▶ SUPPLIED ENTRIES
☆ ☆ ☆ ☆ ☆ ☆ ☆

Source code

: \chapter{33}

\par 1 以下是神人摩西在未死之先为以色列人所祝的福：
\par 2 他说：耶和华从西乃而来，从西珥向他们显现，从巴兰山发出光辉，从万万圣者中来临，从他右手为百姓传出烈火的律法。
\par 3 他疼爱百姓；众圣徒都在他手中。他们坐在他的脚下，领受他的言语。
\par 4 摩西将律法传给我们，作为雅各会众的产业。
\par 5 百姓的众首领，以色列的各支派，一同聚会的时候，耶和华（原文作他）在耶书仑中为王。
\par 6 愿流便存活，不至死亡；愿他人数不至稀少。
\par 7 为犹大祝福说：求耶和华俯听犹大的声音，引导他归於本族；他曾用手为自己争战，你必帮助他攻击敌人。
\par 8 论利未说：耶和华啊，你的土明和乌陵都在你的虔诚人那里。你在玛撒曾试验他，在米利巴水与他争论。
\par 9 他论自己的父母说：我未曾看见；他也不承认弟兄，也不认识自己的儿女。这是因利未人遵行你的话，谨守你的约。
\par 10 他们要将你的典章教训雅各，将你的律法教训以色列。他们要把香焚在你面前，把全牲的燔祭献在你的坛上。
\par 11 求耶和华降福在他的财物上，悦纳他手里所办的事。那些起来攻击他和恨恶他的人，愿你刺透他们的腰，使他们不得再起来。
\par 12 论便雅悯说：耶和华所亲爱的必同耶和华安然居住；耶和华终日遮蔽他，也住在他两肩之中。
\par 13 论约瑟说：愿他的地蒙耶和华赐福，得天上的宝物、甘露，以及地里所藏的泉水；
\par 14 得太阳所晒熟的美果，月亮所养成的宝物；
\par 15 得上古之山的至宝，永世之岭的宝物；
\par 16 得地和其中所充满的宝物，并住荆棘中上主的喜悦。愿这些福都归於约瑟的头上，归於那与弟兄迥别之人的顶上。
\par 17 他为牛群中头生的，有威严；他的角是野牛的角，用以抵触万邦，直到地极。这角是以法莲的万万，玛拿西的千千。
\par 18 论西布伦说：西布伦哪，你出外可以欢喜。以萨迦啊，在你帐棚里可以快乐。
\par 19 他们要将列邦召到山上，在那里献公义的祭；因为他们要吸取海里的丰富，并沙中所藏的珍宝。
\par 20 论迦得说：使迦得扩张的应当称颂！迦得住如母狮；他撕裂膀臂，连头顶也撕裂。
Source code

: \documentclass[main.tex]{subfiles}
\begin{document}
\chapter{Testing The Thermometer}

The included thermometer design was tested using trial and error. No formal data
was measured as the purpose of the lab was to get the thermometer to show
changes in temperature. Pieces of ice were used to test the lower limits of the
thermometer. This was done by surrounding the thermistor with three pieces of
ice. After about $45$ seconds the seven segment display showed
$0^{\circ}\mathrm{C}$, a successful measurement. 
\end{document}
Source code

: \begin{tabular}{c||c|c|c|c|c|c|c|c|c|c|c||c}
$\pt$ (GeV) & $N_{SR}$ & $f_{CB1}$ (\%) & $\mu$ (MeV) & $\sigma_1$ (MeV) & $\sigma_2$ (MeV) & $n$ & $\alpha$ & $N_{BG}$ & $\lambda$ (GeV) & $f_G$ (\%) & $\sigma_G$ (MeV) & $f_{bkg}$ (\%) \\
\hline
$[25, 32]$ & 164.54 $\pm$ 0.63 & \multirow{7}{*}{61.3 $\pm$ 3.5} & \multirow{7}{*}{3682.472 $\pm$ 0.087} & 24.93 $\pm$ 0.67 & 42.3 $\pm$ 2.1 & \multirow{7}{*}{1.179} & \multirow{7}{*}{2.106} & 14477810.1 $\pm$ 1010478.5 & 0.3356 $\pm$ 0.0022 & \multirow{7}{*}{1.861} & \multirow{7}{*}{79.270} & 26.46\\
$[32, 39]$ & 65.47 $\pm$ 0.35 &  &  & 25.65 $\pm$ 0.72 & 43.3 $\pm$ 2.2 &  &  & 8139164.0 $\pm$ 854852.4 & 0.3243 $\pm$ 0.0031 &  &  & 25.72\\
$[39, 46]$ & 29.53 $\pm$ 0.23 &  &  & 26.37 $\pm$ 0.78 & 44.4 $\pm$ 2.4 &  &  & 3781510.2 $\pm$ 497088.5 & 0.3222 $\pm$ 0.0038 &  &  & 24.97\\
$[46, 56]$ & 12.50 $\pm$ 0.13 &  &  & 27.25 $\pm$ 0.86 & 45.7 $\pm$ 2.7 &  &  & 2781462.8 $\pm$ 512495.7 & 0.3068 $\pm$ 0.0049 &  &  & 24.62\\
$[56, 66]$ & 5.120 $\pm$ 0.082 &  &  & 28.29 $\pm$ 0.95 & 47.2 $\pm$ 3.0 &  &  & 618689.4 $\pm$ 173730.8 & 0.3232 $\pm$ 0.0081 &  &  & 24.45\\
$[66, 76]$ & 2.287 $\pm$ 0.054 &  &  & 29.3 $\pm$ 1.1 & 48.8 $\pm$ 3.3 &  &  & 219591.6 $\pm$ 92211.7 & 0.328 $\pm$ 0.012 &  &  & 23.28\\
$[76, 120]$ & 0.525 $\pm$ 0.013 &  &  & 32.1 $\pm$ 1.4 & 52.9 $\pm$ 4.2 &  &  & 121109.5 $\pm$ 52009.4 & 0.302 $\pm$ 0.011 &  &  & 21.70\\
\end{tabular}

☆ ☆ ☆ ☆ ☆ ☆ ☆

▶ ACTIVITY
State, as a bare number, how many lines of the material include the string "tabular".

▶ ANSWER
2